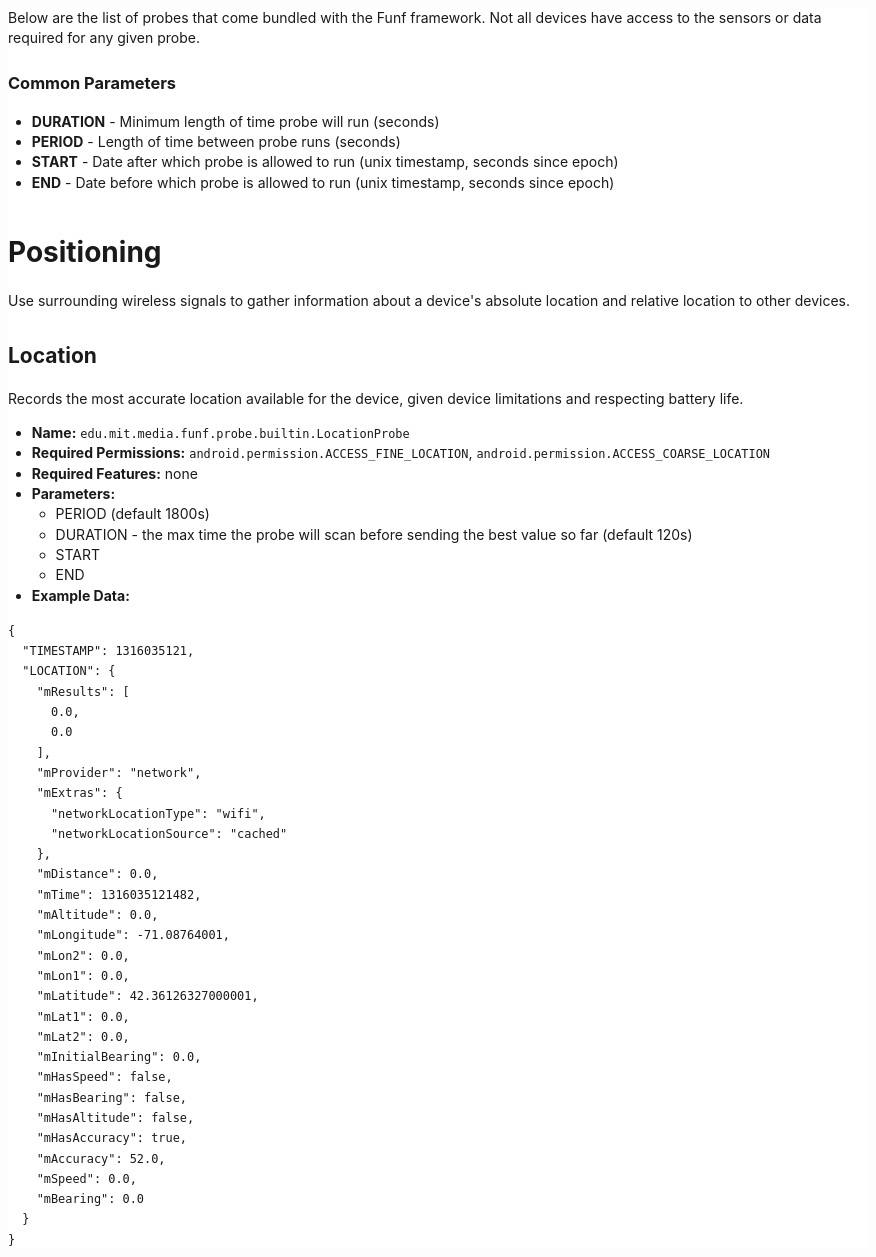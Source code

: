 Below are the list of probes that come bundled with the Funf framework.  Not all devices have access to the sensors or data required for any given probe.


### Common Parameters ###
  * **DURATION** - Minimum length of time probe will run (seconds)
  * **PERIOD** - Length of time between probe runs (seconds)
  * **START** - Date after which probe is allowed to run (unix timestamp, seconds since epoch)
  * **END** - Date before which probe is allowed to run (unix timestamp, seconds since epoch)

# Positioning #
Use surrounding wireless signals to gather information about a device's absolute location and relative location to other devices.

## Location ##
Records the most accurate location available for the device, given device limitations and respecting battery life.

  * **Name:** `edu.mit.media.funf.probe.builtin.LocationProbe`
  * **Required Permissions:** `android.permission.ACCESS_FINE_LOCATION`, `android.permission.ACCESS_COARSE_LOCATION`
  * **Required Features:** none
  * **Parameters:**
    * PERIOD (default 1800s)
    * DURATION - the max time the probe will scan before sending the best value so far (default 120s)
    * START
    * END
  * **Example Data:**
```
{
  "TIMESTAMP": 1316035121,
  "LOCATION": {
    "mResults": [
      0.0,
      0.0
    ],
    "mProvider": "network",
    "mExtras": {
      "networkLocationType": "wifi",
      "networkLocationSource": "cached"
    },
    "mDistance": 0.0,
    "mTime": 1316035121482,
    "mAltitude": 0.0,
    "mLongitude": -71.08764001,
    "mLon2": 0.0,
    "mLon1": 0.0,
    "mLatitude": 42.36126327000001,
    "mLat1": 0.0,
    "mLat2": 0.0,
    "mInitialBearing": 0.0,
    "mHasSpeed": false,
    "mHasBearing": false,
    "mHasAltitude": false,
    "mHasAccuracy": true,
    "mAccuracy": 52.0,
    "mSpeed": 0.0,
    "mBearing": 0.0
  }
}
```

==

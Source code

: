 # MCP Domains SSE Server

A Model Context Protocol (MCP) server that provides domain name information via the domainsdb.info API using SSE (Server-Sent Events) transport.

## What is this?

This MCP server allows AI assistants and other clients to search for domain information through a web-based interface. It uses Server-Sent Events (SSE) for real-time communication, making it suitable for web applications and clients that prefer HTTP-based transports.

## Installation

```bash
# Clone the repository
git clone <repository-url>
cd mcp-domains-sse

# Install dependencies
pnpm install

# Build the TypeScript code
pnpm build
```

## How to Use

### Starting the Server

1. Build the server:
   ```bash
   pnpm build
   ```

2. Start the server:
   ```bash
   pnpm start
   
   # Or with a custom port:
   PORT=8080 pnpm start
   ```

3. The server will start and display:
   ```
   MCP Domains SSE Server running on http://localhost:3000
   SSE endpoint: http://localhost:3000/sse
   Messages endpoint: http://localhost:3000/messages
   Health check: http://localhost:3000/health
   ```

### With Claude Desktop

» Assignment
The lines above from the one with "2. Start the" through the one with "### With Claude Desktop" are to be duplicated exactly, ends included, with nothing added.

» Answer space
2. Start the server:
   ```bash
   pnpm start
   
   # Or with a custom port:
   PORT=8080 pnpm start
   ```

3. The server will start and display:
   ```
   MCP Domains SSE Server running on http://localhost:3000
   SSE endpoint: http://localhost:3000/sse
   Messages endpoint: http://localhost:3000/messages
   Health check: http://localhost:3000/health
   ```

### With Claude Desktop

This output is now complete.